Does this prevent Google from returning captchas if you use a robot to scrape th...

kabacha · on Sept 10, 2019

I mean it should. That is also a huge anti-competitive action that just isn't pursued by anyone yet: google makes money of scraping and denies scrapers scraping them - that's all sorts of messed up.

The problem is that someone would have to sue google first and no one will do that unless there's big business incentive and big business can already scrape the shit out of google.

This is the weird thing about web-scraping. Big companies can get around protections quite easily - it's the small scripts and average users that get hurt by them. No one is going to tell you this because people would stop buying Cloudflare's "anti-bot 99% effective anti-ddos money saving package" which is complete bullshit.

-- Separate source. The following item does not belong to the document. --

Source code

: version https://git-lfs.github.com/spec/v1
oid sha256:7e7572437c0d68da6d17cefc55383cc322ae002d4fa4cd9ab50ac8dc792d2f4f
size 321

skybrian · on Sept 10, 2019

Google respects robots.txt, so it might be hard to prove that they are accessing websites without their implied consent.

Also, their own robots.txt contains "Disallow: /search". So, there is arguably no inconsistency, either.

But, what does this new ruling mean for robots.txt?

SnorkelTan · on Sept 10, 2019

I think OP is getting at the nature of the relationship is kinda imbalanced. Consider basically most of their website is off limits: https://www.google.com/robots.txt

nojvek · on Sept 10, 2019

you can have your website offlimits from google by having a robots.txt too. What's the problem? People willingly want google to index them so they appear in search results and google can send them traffic.

dangero · on Sept 10, 2019

Google only scrapes sites that allow it by their robots.txt file so I don’t think their policy is as hypocritical as you are making it sound.

taptaptapimin · on Sept 10, 2019

This is true, but only technically. Google won't actively scrape anything disallowed in robots.txt, but those resources can still be indexed if found in the many other ways Google aggregates data, all of which is automated.

Robots.txt isn't something that bars access to information. It's just a notice that the administrator does not want large amounts of queries against certain resources.

BoorishBears · on Sept 10, 2019

>Robots.txt isn't something that bars access to information. It's just a notice that the administrator does not want large amounts of queries against certain resources.

Many times Robots.txt are implemented with the interest of barring access to information.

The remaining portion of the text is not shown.